▸ **Required action**: Please make an exact transcription of all the data that follows.

▸ **Provided records**:

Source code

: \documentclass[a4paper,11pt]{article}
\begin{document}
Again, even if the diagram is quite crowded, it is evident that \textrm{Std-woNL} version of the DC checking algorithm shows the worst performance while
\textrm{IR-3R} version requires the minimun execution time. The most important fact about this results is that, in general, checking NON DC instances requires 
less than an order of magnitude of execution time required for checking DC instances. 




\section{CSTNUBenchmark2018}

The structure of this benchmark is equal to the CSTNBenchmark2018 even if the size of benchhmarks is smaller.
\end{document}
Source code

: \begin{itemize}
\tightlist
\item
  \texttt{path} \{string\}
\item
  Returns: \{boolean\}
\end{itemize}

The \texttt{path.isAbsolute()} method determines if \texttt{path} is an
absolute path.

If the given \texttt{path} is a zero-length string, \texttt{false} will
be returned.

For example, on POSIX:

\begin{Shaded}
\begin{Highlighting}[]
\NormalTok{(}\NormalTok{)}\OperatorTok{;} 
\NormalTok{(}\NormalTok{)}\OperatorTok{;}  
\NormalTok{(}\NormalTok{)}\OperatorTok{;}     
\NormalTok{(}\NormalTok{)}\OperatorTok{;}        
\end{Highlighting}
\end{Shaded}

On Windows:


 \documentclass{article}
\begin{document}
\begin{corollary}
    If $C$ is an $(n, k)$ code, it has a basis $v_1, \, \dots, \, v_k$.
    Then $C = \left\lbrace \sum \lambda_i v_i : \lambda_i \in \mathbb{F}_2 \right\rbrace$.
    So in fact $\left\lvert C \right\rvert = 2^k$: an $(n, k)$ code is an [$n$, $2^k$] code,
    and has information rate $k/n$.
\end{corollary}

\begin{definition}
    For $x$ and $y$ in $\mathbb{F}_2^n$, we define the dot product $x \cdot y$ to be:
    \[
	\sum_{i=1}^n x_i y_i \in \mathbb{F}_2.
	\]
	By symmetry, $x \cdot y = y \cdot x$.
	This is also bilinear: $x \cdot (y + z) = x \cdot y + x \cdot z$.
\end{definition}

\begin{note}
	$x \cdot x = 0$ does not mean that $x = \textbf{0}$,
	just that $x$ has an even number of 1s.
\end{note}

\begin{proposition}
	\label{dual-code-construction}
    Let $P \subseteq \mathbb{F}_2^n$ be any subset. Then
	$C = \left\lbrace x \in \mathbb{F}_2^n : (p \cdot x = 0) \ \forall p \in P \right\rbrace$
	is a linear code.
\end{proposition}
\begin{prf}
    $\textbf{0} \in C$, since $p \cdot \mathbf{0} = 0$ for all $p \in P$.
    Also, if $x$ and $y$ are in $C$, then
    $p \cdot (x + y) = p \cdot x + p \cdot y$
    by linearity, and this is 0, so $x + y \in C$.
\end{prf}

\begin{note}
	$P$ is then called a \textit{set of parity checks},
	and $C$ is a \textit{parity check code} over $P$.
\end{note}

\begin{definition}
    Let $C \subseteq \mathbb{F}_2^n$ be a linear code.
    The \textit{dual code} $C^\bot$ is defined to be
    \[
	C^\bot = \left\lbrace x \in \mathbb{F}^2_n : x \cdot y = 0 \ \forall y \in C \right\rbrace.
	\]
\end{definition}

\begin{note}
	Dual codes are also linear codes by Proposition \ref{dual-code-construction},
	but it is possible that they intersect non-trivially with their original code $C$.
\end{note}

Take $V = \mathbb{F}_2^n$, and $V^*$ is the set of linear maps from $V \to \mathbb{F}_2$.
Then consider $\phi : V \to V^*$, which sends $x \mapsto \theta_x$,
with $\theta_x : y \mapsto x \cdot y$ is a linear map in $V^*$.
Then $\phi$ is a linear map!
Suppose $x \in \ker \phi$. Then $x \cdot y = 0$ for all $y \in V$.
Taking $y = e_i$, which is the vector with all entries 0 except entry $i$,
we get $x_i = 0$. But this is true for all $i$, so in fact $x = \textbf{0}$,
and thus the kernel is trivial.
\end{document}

▸ **Final answer**:
Source code

: \documentclass[a4paper,11pt]{article}
\begin{document}
Again, even if the diagram is quite crowded, it is evident that \textrm{Std-woNL} version of the DC checking algorithm shows the worst performance while
\textrm{IR-3R} version requires the minimun execution time. The most important fact about this results is that, in general, checking NON DC instances requires 
less than an order of magnitude of execution time required for checking DC instances. 




\section{CSTNUBenchmark2018}

The structure of this benchmark is equal to the CSTNBenchmark2018 even if the size of benchhmarks is smaller.
\end{document}
Source code

: \begin{itemize}
\tightlist
\item
  \texttt{path} \{string\}
\item
  Returns: \{boolean\}
\end{itemize}

The \texttt{path.isAbsolute()} method determines if \texttt{path} is an
absolute path.

If the given \texttt{path} is a zero-length string, \texttt{false} will
be returned.

For example, on POSIX:

\begin{Shaded}
\begin{Highlighting}[]
\NormalTok{(}\NormalTok{)}\OperatorTok{;} 
\NormalTok{(}\NormalTok{)}\OperatorTok{;}  
\NormalTok{(}\NormalTok{)}\OperatorTok{;}     
\NormalTok{(}\NormalTok{)}\OperatorTok{;}        
\end{Highlighting}
\end{Shaded}

On Windows:


 \documentclass{article}
\begin{document}
\begin{corollary}
    If $C$ is an $(n, k)$ code, it has a basis $v_1, \, \dots, \, v_k$.
    Then $C = \left\lbrace \sum \lambda_i v_i : \lambda_i \in \mathbb{F}_2 \right\rbrace$.
    So in fact $\left\lvert C \right\rvert = 2^k$: an $(n, k)$ code is an [$n$, $2^k$] code,
    and has information rate $k/n$.
\end{corollary}

\begin{definition}
    For $x$ and $y$ in $\mathbb{F}_2^n$, we define the dot product $x \cdot y$ to be:
    \[
	\sum_{i=1}^n x_i y_i \in \mathbb{F}_2.
	\]
	By symmetry, $x \cdot y = y \cdot x$.
	This is also bilinear: $x \cdot (y + z) = x \cdot y + x \cdot z$.
\end{definition}

\begin{note}
	$x \cdot x = 0$ does not mean that $x = \textbf{0}$,
	just that $x$ has an even number of 1s.
\end{note}

\begin{proposition}
	\label{dual-code-construction}
    Let $P \subseteq \mathbb{F}_2^n$ be any subset. Then
	$C = \left\lbrace x \in \mathbb{F}_2^n : (p \cdot x = 0) \ \forall p \in P \right\rbrace$
	is a linear code.
\end{proposition}
\begin{prf}
    $\textbf{0} \in C$, since $p \cdot \mathbf{0} = 0$ for all $p \in P$.
    Also, if $x$ and $y$ are in $C$, then
    $p \cdot (x + y) = p \cdot x + p \cdot y$
    by linearity, and this is 0, so $x + y \in C$.
\end{prf}

\begin{note}
	$P$ is then called a \textit{set of parity checks},
	and $C$ is a \textit{parity check code} over $P$.
\end{note}

\begin{definition}
    Let $C \subseteq \mathbb{F}_2^n$ be a linear code.
    The \textit{dual code} $C^\bot$ is defined to be
    \[
	C^\bot = \left\lbrace x \in \mathbb{F}^2_n : x \cdot y = 0 \ \forall y \in C \right\rbrace.
	\]
\end{definition}

\begin{note}
	Dual codes are also linear codes by Proposition \ref{dual-code-construction},
	but it is possible that they intersect non-trivially with their original code $C$.
\end{note}

Take $V = \mathbb{F}_2^n$, and $V^*$ is the set of linear maps from $V \to \mathbb{F}_2$.
Then consider $\phi : V \to V^*$, which sends $x \mapsto \theta_x$,
with $\theta_x : y \mapsto x \cdot y$ is a linear map in $V^*$.
Then $\phi$ is a linear map!
Suppose $x \in \ker \phi$. Then $x \cdot y = 0$ for all $y \in V$.
Taking $y = e_i$, which is the vector with all entries 0 except entry $i$,
we get $x_i = 0$. But this is true for all $i$, so in fact $x = \textbf{0}$,
and thus the kernel is trivial.
\end{document}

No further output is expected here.